Photo/IllutrationCrew members measure a minke whale caught during research whaling. (Asahi Shimbun file photo)

The Japanese government’s decision to bolt from the International Whaling Commission (IWC) is a misguided move made through a questionable process.

Japan announced on Dec. 26 that it will leave the IWC and resume commercial whaling in July for the first time in about 30 years. Japan will hunt whales only in areas within its territorial waters and exclusive economic zones (EEZs).

The IWC’s supposed mission is to ensure an orderly development of the whaling industry while conserving and managing the world's whale population.

Anti-whaling nations’ recalcitrant opposition to any form of whaling irrespective of the populations of different species is, to be sure, a deviation from the spirit of the international treaty on whaling.

But Japan has traditionally been committed to pursuing solutions to disputes among countries through constructive talks based on the principles of international cooperation and the rule of law.

The move to withdraw from an international treaty simply because its argument has been rejected by other members is incompatible with this long-established diplomatic creed.

The decision could have unwanted repercussions on Japan’s diplomacy in the future.

In the global fishing industry, the international management of fishing resources is assuming growing importance. If Japan is seen as a country that offers little international cooperation, it could put it at a disadvantage in future international negotiations on fishing issues.

In line with the decision, Japan will stop hunting whales in the Southern Hemisphere, including the Antarctic Ocean, under what it claims to be a research program in the middle of the term.

Japan’s research whaling has been criticized as effectively being commercial whaling. In 2014, the International Court of Justice ruled that Japan’s whaling program is not scientific, delivering a big legal blow to Tokyo’s claim.

But Japan has since restarted the program after taking necessary steps, including reducing the number of whales it kills.

If Tokyo had decided to terminate this program and withdraw from Antarctic whaling in response to international criticism, the move could have opened the door to fresh dialogue. But the Fisheries Agency has said that Japan no longer needs to continue the research whaling program as it will resume commercial whaling, offering an explanation focused on Japan’s own agenda.

The manner in which the government has decided to restart commercial whale hunts also raises some questions.

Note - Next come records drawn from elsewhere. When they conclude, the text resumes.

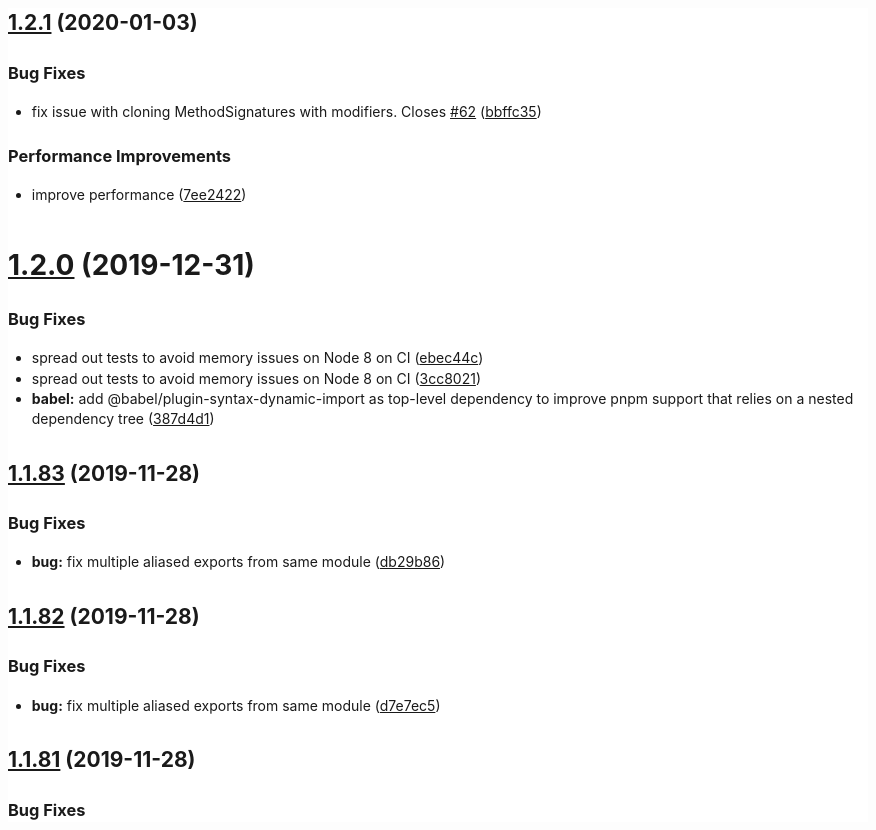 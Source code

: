 ## [1.2.1](https://github.com/wessberg/rollup-plugin-ts/compare/v1.2.0...v1.2.1) (2020-01-03)

### Bug Fixes

- fix issue with cloning MethodSignatures with modifiers. Closes [#62](https://github.com/wessberg/rollup-plugin-ts/issues/62) ([bbffc35](https://github.com/wessberg/rollup-plugin-ts/commit/bbffc35ae266828e811110666614bf7d05756b92))

### Performance Improvements

- improve performance ([7ee2422](https://github.com/wessberg/rollup-plugin-ts/commit/7ee2422c4de70dda87038b608d2600642eb140ed))

# [1.2.0](https://github.com/wessberg/rollup-plugin-ts/compare/v1.1.83...v1.2.0) (2019-12-31)

### Bug Fixes

- spread out tests to avoid memory issues on Node 8 on CI ([ebec44c](https://github.com/wessberg/rollup-plugin-ts/commit/ebec44c1f65fcf864cacfeb8465c43ca7f714bd2))
- spread out tests to avoid memory issues on Node 8 on CI ([3cc8021](https://github.com/wessberg/rollup-plugin-ts/commit/3cc80210b07e50118dcc1fe3d2acf6d04bedf5be))
- **babel:** add @babel/plugin-syntax-dynamic-import as top-level dependency to improve pnpm support that relies on a nested dependency tree ([387d4d1](https://github.com/wessberg/rollup-plugin-ts/commit/387d4d1eeda01e119412b1b5669dc1ade6dd07bb))

## [1.1.83](https://github.com/wessberg/rollup-plugin-ts/compare/v1.1.82...v1.1.83) (2019-11-28)

### Bug Fixes

- **bug:** fix multiple aliased exports from same module ([db29b86](https://github.com/wessberg/rollup-plugin-ts/commit/db29b86c0714c81a0053b92ac071e9cba6c86893))

## [1.1.82](https://github.com/wessberg/rollup-plugin-ts/compare/v1.1.81...v1.1.82) (2019-11-28)

### Bug Fixes

- **bug:** fix multiple aliased exports from same module ([d7e7ec5](https://github.com/wessberg/rollup-plugin-ts/commit/d7e7ec578c8e0f56ab8b9aeaff4a2db3c5d4f5d5))

## [1.1.81](https://github.com/wessberg/rollup-plugin-ts/compare/v1.1.80...v1.1.81) (2019-11-28)

### Bug Fixes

The United Nations Convention on the Law of the Sea stipulates that member countries should “work through the appropriate international organizations” for the conservation, management and study of cetaceans.

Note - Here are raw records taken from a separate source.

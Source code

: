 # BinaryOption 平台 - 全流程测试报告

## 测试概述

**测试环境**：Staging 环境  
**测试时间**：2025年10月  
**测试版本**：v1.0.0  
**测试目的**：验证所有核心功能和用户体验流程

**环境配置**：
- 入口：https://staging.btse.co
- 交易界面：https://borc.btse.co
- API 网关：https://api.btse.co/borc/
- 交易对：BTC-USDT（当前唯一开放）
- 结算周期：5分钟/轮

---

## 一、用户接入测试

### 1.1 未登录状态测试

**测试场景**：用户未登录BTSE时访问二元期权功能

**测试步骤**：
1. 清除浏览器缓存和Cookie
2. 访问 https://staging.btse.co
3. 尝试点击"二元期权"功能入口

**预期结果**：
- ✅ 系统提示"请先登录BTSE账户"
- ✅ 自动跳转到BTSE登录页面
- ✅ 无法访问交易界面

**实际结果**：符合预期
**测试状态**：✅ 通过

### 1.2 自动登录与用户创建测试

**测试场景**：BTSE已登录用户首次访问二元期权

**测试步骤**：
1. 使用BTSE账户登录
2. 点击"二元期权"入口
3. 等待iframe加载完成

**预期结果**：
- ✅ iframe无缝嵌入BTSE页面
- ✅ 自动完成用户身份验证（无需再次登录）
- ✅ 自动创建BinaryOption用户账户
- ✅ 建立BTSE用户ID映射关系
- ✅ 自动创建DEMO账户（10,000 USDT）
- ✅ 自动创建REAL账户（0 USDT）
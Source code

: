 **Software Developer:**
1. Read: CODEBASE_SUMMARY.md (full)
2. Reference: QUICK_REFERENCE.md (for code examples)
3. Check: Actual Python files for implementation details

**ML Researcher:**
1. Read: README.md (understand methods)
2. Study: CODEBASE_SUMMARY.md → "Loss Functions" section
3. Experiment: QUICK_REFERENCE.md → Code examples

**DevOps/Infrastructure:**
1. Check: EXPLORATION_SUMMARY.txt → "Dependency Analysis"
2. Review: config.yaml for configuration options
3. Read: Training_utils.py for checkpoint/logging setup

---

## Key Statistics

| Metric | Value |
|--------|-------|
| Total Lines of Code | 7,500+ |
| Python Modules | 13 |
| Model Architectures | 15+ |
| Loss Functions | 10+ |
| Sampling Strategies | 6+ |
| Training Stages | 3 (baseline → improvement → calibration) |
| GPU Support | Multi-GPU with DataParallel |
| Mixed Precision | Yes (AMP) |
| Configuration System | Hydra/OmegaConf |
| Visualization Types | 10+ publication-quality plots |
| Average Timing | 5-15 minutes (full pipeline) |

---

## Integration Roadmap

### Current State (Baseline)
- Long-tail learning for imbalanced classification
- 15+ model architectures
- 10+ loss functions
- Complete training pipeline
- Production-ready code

The government argues that Japan can comply with this rule by participating in the IWC as an observer. But it is doubtful whether this convenient position will be accepted by the international community.

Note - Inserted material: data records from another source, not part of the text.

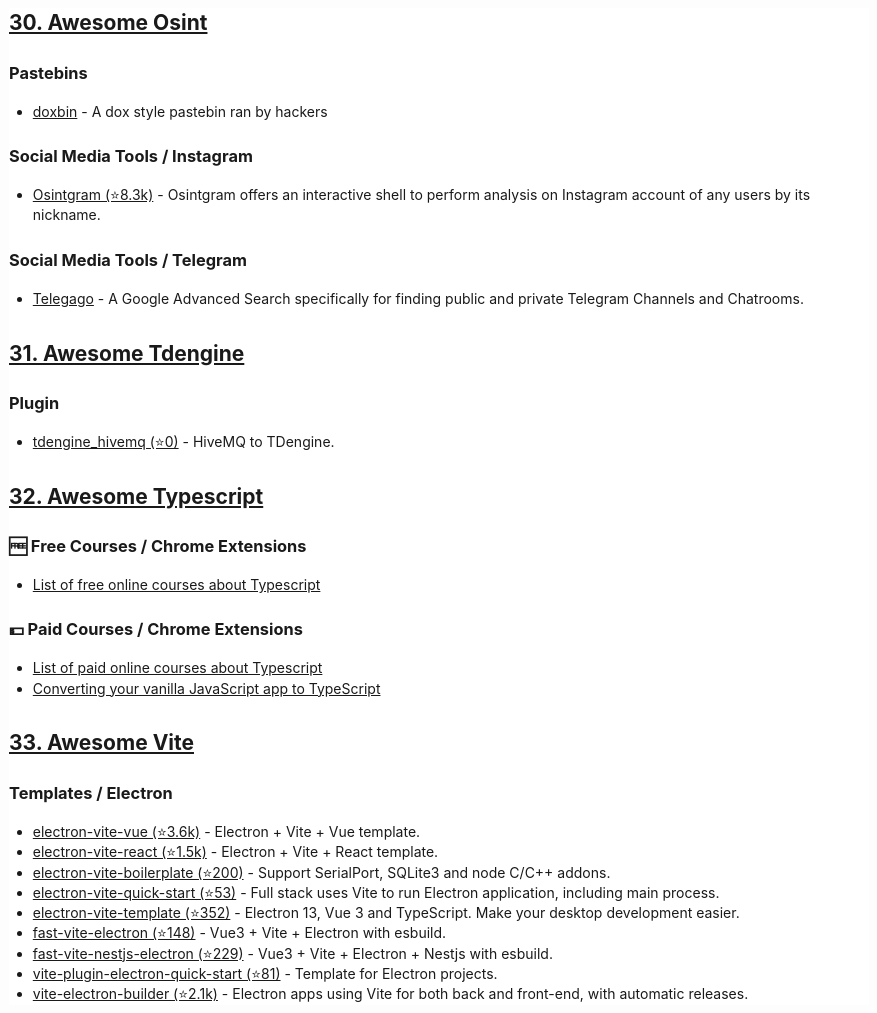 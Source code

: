 ## [30. Awesome Osint](/content/jivoi/awesome-osint/week/README.md)

### Pastebins

*   [doxbin](https://doxbin.net/) - A dox style pastebin ran by hackers

### Social Media Tools / Instagram

*   [Osintgram (⭐8.3k)](https://github.com/Datalux/Osintgram) - Osintgram offers an interactive shell to perform analysis on Instagram account of any users by its nickname.

### Social Media Tools / Telegram

*   [Telegago](https://cse.google.com/cse?q=+\&cx=006368593537057042503:efxu7xprihg#gsc.tab=0\&gsc.q=%20\&gsc.page=1) - A Google Advanced Search specifically for finding public and private Telegram Channels and Chatrooms.

## [31. Awesome Tdengine](/content/taosdata/awesome-tdengine/week/README.md)

### Plugin

*   [tdengine\_hivemq (⭐0)](https://github.com/379547990/tdengine_hivemq) - HiveMQ to TDengine.

## [32. Awesome Typescript](/content/dzharii/awesome-typescript/week/README.md)

### :free: Free Courses / Chrome Extensions

*   [List of free online courses about Typescript](https://skillcombo.com/topic/typescript/free)

### :dollar: Paid Courses / Chrome Extensions

*   [List of paid online courses about Typescript](https://skillcombo.com/topic/typescript/)
*   [Converting your vanilla JavaScript app to TypeScript](https://www.useanvil.com/blog/engineering/converting-vanilla-javascript-to-typescript)

## [33. Awesome Vite](/content/vitejs/awesome-vite/week/README.md)

### Templates / Electron

*   [electron-vite-vue (⭐3.6k)](https://github.com/electron-vite/electron-vite-vue) - Electron + Vite + Vue template.
*   [electron-vite-react (⭐1.5k)](https://github.com/electron-vite/electron-vite-react) - Electron + Vite + React template.
*   [electron-vite-boilerplate (⭐200)](https://github.com/electron-vite/electron-vite-boilerplate) - Support SerialPort, SQLite3 and node C/C++ addons.
*   [electron-vite-quick-start (⭐53)](https://github.com/yingpengsha/electron-vite-quick-start) - Full stack uses Vite to run Electron application, including main process.
*   [electron-vite-template (⭐352)](https://github.com/umbrella22/electron-vite-template) - Electron 13, Vue 3 and TypeScript. Make your desktop development easier.
*   [fast-vite-electron (⭐148)](https://github.com/ArcherGu/fast-vite-electron) - Vue3 + Vite + Electron with esbuild.
*   [fast-vite-nestjs-electron (⭐229)](https://github.com/ArcherGu/fast-vite-nestjs-electron) - Vue3 + Vite + Electron + Nestjs with esbuild.
*   [vite-plugin-electron-quick-start (⭐81)](https://github.com/electron-vite/vite-plugin-electron-quick-start) - Template for Electron projects.
*   [vite-electron-builder (⭐2.1k)](https://github.com/cawa-93/vite-electron-builder/) - Electron apps using Vite for both back and front-end, with automatic releases.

In the process of making the decision to pull out of the IWC, the government has been avoiding open and public debate on the issue.

Since Japan’s proposal to lift, in a limited manner, the IWC’s moratorium on commercial whaling, which was rejected in a vote at an IWC meeting in September, the government has only been repeating that it would “consider all options.”

The departure from the IWC was approved by the Cabinet without any further action from the government and announced on the following day.

There has been no in-depth debate on the issue at the Diet. Nor has the decision been made through any formal policymaking process, such as discussions at an advisory council.

Even now, the government seems to have no clear plan for commercial whaling. As for the number of whales to be captured, the government just says it will be calculated according to the formula adopted by the IWC.

The government owes the public a clear and convincing explanation about why it rushed into the decision to leave the IWC despite a wide range of issues and questions that have yet to be addressed.